▶ Saved entries

┌──

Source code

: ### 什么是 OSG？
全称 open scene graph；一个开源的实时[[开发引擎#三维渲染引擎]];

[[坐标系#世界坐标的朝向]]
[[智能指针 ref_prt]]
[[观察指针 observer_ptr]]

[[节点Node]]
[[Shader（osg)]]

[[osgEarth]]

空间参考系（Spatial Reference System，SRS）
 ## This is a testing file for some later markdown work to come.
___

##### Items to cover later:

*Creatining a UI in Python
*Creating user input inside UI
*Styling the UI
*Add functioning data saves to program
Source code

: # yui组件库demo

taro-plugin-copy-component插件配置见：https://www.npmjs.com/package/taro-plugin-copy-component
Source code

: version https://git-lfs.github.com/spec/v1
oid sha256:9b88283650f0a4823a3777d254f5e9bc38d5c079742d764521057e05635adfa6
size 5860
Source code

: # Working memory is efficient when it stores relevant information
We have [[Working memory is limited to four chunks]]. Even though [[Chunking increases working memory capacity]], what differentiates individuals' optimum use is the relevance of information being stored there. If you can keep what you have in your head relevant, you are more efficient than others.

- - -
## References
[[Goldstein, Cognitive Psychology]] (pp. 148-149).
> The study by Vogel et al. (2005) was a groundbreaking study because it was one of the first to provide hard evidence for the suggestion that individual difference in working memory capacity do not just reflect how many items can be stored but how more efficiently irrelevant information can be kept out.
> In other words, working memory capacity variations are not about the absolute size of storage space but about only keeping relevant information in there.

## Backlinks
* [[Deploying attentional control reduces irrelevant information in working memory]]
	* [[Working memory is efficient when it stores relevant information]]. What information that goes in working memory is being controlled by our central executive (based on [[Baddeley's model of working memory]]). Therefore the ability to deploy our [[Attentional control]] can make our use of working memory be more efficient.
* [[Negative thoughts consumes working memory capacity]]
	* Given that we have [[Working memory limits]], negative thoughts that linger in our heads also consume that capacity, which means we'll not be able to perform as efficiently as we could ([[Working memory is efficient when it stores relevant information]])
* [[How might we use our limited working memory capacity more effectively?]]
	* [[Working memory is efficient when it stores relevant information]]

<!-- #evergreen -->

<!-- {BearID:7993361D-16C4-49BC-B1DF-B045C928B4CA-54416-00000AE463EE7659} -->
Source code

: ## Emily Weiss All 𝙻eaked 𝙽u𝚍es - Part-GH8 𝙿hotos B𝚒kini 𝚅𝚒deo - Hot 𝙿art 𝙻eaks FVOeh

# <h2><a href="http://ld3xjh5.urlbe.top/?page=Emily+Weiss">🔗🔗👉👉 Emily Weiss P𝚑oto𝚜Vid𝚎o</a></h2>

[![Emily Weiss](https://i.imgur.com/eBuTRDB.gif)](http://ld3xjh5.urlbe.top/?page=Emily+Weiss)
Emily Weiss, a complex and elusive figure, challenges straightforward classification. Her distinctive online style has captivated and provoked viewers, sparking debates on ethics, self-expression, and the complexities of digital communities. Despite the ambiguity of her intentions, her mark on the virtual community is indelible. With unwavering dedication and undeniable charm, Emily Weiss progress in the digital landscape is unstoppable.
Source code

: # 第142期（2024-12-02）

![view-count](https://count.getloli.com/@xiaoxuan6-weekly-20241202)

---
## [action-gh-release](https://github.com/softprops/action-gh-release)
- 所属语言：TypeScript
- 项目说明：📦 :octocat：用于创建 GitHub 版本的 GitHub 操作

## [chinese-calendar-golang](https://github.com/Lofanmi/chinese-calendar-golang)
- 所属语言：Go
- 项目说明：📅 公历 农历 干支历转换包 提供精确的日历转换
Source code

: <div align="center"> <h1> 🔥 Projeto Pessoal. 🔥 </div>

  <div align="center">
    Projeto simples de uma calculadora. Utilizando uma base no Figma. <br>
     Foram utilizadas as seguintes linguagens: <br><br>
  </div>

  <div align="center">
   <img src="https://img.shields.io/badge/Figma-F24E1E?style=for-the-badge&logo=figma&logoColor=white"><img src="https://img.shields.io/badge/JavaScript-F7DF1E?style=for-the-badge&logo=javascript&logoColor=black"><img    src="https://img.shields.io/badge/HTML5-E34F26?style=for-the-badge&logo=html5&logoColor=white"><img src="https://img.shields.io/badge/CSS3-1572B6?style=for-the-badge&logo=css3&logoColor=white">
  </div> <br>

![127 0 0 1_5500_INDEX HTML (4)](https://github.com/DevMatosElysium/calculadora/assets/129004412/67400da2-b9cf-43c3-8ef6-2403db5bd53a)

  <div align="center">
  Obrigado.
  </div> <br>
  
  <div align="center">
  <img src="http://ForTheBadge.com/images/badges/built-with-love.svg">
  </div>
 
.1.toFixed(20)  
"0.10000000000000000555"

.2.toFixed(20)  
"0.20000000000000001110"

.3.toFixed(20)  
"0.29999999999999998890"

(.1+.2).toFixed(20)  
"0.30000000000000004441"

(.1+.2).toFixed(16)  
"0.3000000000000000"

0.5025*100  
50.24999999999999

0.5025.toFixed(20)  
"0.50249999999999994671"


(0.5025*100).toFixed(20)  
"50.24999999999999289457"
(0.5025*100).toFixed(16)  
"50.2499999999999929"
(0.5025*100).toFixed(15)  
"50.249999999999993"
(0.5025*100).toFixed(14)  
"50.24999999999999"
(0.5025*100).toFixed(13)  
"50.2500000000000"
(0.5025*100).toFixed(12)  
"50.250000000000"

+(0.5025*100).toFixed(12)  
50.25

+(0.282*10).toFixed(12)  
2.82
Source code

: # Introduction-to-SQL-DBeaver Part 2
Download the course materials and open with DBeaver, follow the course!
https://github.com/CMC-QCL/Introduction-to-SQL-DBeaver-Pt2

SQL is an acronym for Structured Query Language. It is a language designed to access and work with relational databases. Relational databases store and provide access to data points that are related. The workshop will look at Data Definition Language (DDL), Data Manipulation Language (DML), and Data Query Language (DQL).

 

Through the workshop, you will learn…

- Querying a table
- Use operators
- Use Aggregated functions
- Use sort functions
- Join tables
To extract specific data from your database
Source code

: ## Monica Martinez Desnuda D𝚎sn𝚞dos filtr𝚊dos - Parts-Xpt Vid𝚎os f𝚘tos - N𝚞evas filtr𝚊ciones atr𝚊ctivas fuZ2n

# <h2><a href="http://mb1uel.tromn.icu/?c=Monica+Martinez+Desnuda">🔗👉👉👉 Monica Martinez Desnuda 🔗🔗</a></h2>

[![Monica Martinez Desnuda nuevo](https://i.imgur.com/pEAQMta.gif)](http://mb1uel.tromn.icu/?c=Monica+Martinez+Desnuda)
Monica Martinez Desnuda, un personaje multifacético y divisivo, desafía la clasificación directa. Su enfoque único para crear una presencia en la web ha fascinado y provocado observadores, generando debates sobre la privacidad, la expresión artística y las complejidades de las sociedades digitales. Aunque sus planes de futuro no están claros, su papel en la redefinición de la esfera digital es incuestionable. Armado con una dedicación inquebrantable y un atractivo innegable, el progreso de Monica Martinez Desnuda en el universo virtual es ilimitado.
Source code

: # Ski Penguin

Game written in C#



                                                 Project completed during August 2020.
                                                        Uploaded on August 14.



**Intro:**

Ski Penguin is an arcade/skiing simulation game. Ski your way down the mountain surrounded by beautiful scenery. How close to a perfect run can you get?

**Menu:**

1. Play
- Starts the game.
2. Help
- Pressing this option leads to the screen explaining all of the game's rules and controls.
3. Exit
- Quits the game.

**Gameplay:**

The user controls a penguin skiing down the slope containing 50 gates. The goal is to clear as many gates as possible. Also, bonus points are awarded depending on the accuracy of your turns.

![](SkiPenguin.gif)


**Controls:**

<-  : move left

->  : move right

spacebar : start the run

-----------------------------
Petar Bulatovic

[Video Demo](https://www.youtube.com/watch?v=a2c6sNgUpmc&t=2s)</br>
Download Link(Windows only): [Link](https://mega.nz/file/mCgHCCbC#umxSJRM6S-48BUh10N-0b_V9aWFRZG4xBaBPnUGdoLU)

└──

▶ EXERCISE DESCRIPTION
Lines that contain "workshop" are the result; find them in the entries above and copy each one.

▶ WRITTEN RESPONSE
SQL is an acronym for Structured Query Language. It is a language designed to access and work with relational databases. Relational databases store and provide access to data points that are related. The workshop will look at Data Definition Language (DDL), Data Manipulation Language (DML), and Data Query Language (DQL).
Through the workshop, you will learn…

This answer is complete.